### MADS Capstone Project: Text Analysis of Reddit Data for Mortgage Companies

#### Authors: 
###### Andreea Serban and Chris McAllister
----
##### The goal of this notebook is to access the Reddit API to see how people feel about different mortgage companies. The output will two dataframes:
1) One for all the posts on Reddit
2) One for all the comments associated with the posts
3) Lastly, we save it to our data folder.
----
##### Once we  have the data, we'll conduct to understand the following questions:
1) Sentiment Trends Overtime
2) Comparison of Sentiment to other mortgage companies
3) Identify Similar Brands based off what Redditors are saying (Coca-Cola, Xfinity, etc).
4) Identify other intersts of top posters

Documentation for Reedit API: https://praw.readthedocs.io/en/stable/getting_started/quick_start.html

In [1]:
# Install the required packages
import sys 
from IPython.display import clear_output
import json #needed to translate JSON data
import requests #needed to perform HTTP GET and POST requests
import pandas as pd
pd.set_option('display.max_colwidth', None) # Need this otherwise text columns will truncate!
import pprint #allows us to print more readable JSON data
from datetime import datetime 
import time 

#We will use the PRAW library to access Reddit data, version 7.7.1
try:
    import praw
except:
    !pip3 install praw==7.8.1 #this will install the version of PRAW that we need if PRAW does not already exist
    import praw

clear_output()


In [2]:
print("praw version:",praw.__version__) #it can be helpful to confirm the version we're using for our project

praw version: 7.7.1


In [3]:
import json

# Grab these credentials from: https://www.reddit.com/prefs/apps
# Function to load credentials from a JSON file
def load_credentials(file_path):
    with open(file_path, 'r') as file:
        credentials = json.load(file)
    return credentials

# Path to the credentials file
file_path = 'credentials.json'

# Load the credentials
credentials = load_credentials(file_path)

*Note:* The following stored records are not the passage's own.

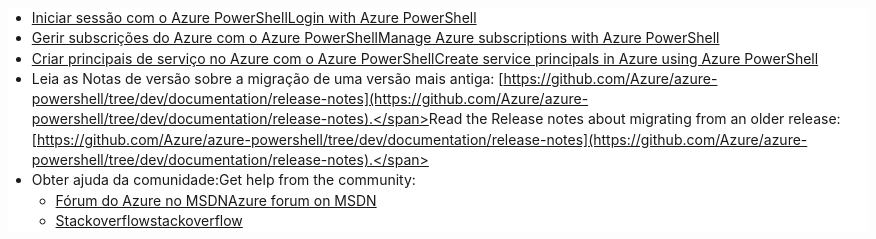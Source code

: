 * [<span data-ttu-id="f8d02-193">Iniciar sessão com o Azure PowerShell</span><span class="sxs-lookup"><span data-stu-id="f8d02-193">Login with Azure PowerShell</span></span>](authenticate-azureps.md)
* [<span data-ttu-id="f8d02-194">Gerir subscrições do Azure com o Azure PowerShell</span><span class="sxs-lookup"><span data-stu-id="f8d02-194">Manage Azure subscriptions with Azure PowerShell</span></span>](manage-subscriptions-azureps.md)
* [<span data-ttu-id="f8d02-195">Criar principais de serviço no Azure com o Azure PowerShell</span><span class="sxs-lookup"><span data-stu-id="f8d02-195">Create service principals in Azure using Azure PowerShell</span></span>](create-azure-service-principal-azureps.md)
* <span data-ttu-id="f8d02-196">Leia as Notas de versão sobre a migração de uma versão mais antiga: [https://github.com/Azure/azure-powershell/tree/dev/documentation/release-notes](https://github.com/Azure/azure-powershell/tree/dev/documentation/release-notes).</span><span class="sxs-lookup"><span data-stu-id="f8d02-196">Read the Release notes about migrating from an older release: [https://github.com/Azure/azure-powershell/tree/dev/documentation/release-notes](https://github.com/Azure/azure-powershell/tree/dev/documentation/release-notes).</span></span>
* <span data-ttu-id="f8d02-197">Obter ajuda da comunidade:</span><span class="sxs-lookup"><span data-stu-id="f8d02-197">Get help from the community:</span></span>
  * [<span data-ttu-id="f8d02-198">Fórum do Azure no MSDN</span><span class="sxs-lookup"><span data-stu-id="f8d02-198">Azure forum on MSDN</span></span>](http://go.microsoft.com/fwlink/p/?LinkId=320212)
  * [<span data-ttu-id="f8d02-199">Stackoverflow</span><span class="sxs-lookup"><span data-stu-id="f8d02-199">stackoverflow</span></span>](http://go.microsoft.com/fwlink/?LinkId=320213)
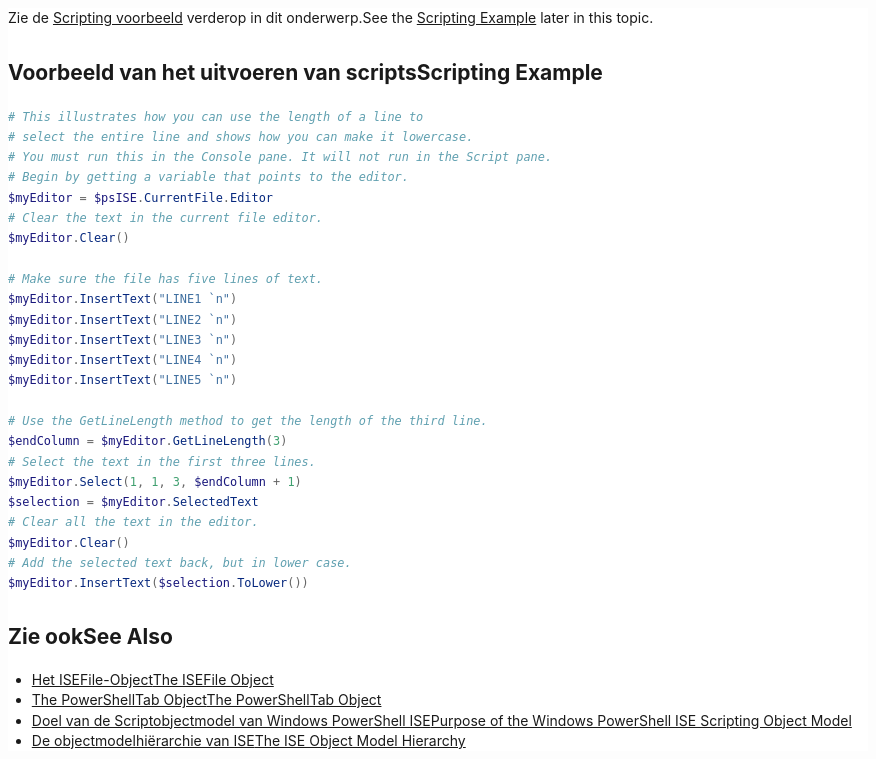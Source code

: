 <span data-ttu-id="d09f5-180">Zie de [Scripting voorbeeld](#scripting-example) verderop in dit onderwerp.</span><span class="sxs-lookup"><span data-stu-id="d09f5-180">See the [Scripting Example](#scripting-example) later in this topic.</span></span>

## <a name="scripting-example"></a><span data-ttu-id="d09f5-181">Voorbeeld van het uitvoeren van scripts</span><span class="sxs-lookup"><span data-stu-id="d09f5-181">Scripting Example</span></span>

```powershell
# This illustrates how you can use the length of a line to
# select the entire line and shows how you can make it lowercase.
# You must run this in the Console pane. It will not run in the Script pane.
# Begin by getting a variable that points to the editor.
$myEditor = $psISE.CurrentFile.Editor
# Clear the text in the current file editor.
$myEditor.Clear()

# Make sure the file has five lines of text.
$myEditor.InsertText("LINE1 `n")
$myEditor.InsertText("LINE2 `n")
$myEditor.InsertText("LINE3 `n")
$myEditor.InsertText("LINE4 `n")
$myEditor.InsertText("LINE5 `n")

# Use the GetLineLength method to get the length of the third line.
$endColumn = $myEditor.GetLineLength(3)
# Select the text in the first three lines.
$myEditor.Select(1, 1, 3, $endColumn + 1)
$selection = $myEditor.SelectedText
# Clear all the text in the editor.
$myEditor.Clear()
# Add the selected text back, but in lower case.
$myEditor.InsertText($selection.ToLower())
```

## <a name="see-also"></a><span data-ttu-id="d09f5-182">Zie ook</span><span class="sxs-lookup"><span data-stu-id="d09f5-182">See Also</span></span>

- [<span data-ttu-id="d09f5-183">Het ISEFile-Object</span><span class="sxs-lookup"><span data-stu-id="d09f5-183">The ISEFile Object</span></span>](The-ISEFile-Object.md)
- [<span data-ttu-id="d09f5-184">The PowerShellTab Object</span><span class="sxs-lookup"><span data-stu-id="d09f5-184">The PowerShellTab Object</span></span>](The-PowerShellTab-Object.md)
- [<span data-ttu-id="d09f5-185">Doel van de Scriptobjectmodel van Windows PowerShell ISE</span><span class="sxs-lookup"><span data-stu-id="d09f5-185">Purpose of the Windows PowerShell ISE Scripting Object Model</span></span>](Purpose-of-the-Windows-PowerShell-ISE-Scripting-Object-Model.md)
- [<span data-ttu-id="d09f5-186">De objectmodelhiërarchie van ISE</span><span class="sxs-lookup"><span data-stu-id="d09f5-186">The ISE Object Model Hierarchy</span></span>](The-ISE-Object-Model-Hierarchy.md)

# Assigning the credentials to variables
REDDIT_USERNAME = credentials['REDDIT_USERNAME']
REDDIT_PASSWORD = credentials['REDDIT_PASSWORD']
APP_ID = credentials['APP_ID']
APP_SECRET = credentials['APP_SECRET']
APP_NAME = credentials['APP_NAME']

In [4]:
#Generate your reddit instance
reddit = praw.Reddit(
    client_id=APP_ID,
    client_secret=APP_SECRET,
    user_agent=APP_NAME,
    username=REDDIT_USERNAME, 
    password=REDDIT_PASSWORD,
    check_for_async=False # This additional parameter supresses a warning about "Asynchronous PRAW"
)

Version 7.7.1 of praw is outdated. Version 7.8.1 was released Friday October 25, 2024.


In [5]:
def create_submission_df(subredit_topic="FirstTimeHomeBuyer", n_posts=5, search_query='Rocket', include_edit = False): 
    
    """
    This function accesses a subreddit page and searches it for a given phrase. It then accesses the top-n posts, and stores the post as a record in a dataframe.

    args:
    subredit_topic (str): The name of the subreddit we want to access (ie r/subredit_topic).
    n_posts (int): The number of posts we want get from that subreddit
    search_query (str): The phrase we want to use to extract posts.
    include_edit (boolean): FALSE will not filter the post. TRUE will remove all text after the phrase "EDIT: "
    
    returns Pandas DataFrame with the text of 
    """
    
    subreddit = reddit.subreddit(subredit_topic)
    submissions = subreddit.search(search_query, limit=n_posts)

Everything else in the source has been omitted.